I also couldn’t have foreseen being laid up with a torn meniscus, yet here I am with my knee properly iced, compressed, elevated, pain meds coursing through my veins, all the silly little exercise printouts inside the house on the coffee table; I’ll do ‘em later on. I went to see the orthopedist last Wednesday and have my marching orders. Or sitting orders, you might say. I have naught but myself to blame for a completely avoidable injury, where I stupidly pushed through pain on a run just about two weeks ago, instead of listening to my leg and opting to walk instead. So now an old injury is wide awake, and it will be a couple of weeks before I can think about walking, to say nothing of running, if I play my cards right. If I’m lucky. Too bad for Scout, but he has the gift of this delicious day outdoors chasing squirrels and barking at imagined interlopers, at least.
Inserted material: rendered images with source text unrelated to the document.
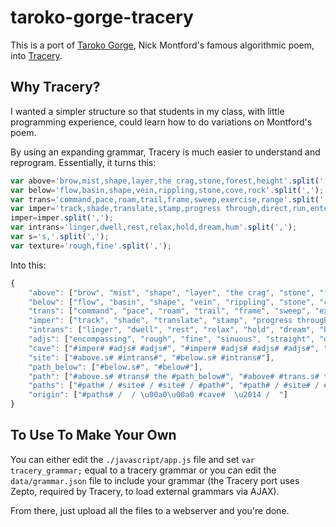 # taroko-gorge-tracery

This is a port of [Taroko Gorge](http://nickm.com/taroko_gorge/original.html), Nick Montford's famous algorithmic poem, into [Tracery](https://github.com/galaxykate/tracery).

## Why Tracery?

I wanted a simpler structure so that students in my class, with little programming experience, could learn how to do variations on Montford's poem.

By using an expanding grammar, Tracery is much easier to understand and reprogram. Essentially, it turns this:

```javascript
var above='brow,mist,shape,layer,the crag,stone,forest,height'.split(',');
var below='flow,basin,shape,vein,rippling,stone,cove,rock'.split(',');
var trans='command,pace,roam,trail,frame,sweep,exercise,range'.split(',');
var imper='track,shade,translate,stamp,progress through,direct,run,enter';
imper=imper.split(',');
var intrans='linger,dwell,rest,relax,hold,dream,hum'.split(',');
var s='s,'.split(',');
var texture='rough,fine'.split(',');
```

Into this:

```javascript
{
	"above": ["brow", "mist", "shape", "layer", "the crag", "stone", "forest", "height"],
	"below": ["flow", "basin", "shape", "vein", "rippling", "stone", "cove", "rock"],
	"trans": ["command", "pace", "roam", "trail", "frame", "sweep", "exercise", "range"],
	"imper": ["track", "shade", "translate", "stamp", "progress through", "direct", "run", "enter"],
	"intrans": ["linger", "dwell", "rest", "relax", "hold", "dream", "hum"],
	"adjs": ["encompassing", "rough", "fine", "sinuous", "straight", "objective", "arched", "cool", "clear", "dim", "driven"],
	"cave": ["#imper# #adjs# #adjs#", "#imper# #adjs# #adjs# #adjs#", "#imper# #adjs# #adjs# #adjs# #adjs#"],
	"site": ["#above.s# #intrans#", "#below.s# #intrans#"],
	"path_below": ["#below.s#", "#below#"],
	"path": ["#above.s# #trans# the #path_below#", "#above# #trans.s# the #path_below#"],
	"paths": ["#path# / #site# / #site# / #path#", "#path# / #site# / #site# / #site# / #path#", "#path# / #site# / #site# / #site# / #site# / #path#"],
	"origin": ["#paths# /  / \u00a0\u00a0 #cave#  \u2014 /  "]
}
```

## To Use To Make Your Own

You can either edit the `./javascript/app.js` file and set `var tracery_grammar;` equal to a tracery grammar or you can edit the `data/grammar.json` file to include your grammar (the Tracery port uses Zepto, required by Tracery, to load external grammars via AJAX).

From there, just upload all the files to a webserver and you're done.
I’ve been trying to figure out why the stay-at-home lifestyle isn’t bothering me the way it appears to bother others. Maybe the bother simply hasn’t set in yet because I’ve enjoyed almost daily running until recently, and a more or less a normal weekday routine.
Also, though, I think living where we do now in a town with a little critical mass to it, I feel surrounded by humanity—even if I can’t see or hear people, I know they’re there, and that’s enough. We’re still running to the grocery store once a week, The Chef and I, so there’s that, too. But before all this started, the weekly shop was our date—he is a chef, after all, and I also love fiddling around with cuisine. We shop like we eat, savoring the moment, carefully picking through cheeses and produce and fish and hemming and hawing over prices, wondering whether we should try another store to see if the salmon looked any better there, or changing our dinner plans on the fly because there was some bargain on a beautiful piece of swordfish that came from somewhere trustworthy, not sourced from a suspect place wont to turn its back on standards and all.
But our date isn’t really a date anymore; now it just feels burdensome: Pull up the face mask, get in and get out, sanitize hands and steering wheel and gearshift and door handles, get home and unload, and then wash down all the food packaging and the fresh produce. It’s tiring and takes many times longer than it should. And our grocery store shelves are still fairly empty, but it’s a surprise from one week to the next what will be missing—no pasta this week, but plenty of tomatoes. Next week, pasta shelves are starting to come back, there are no paper products at all, but now the produce section looks reasonably well stocked. This past Friday, Chef managed to find a tub of antiseptic wipes, which we hadn’t seen in weeks—he scored the last one, and that is the truth.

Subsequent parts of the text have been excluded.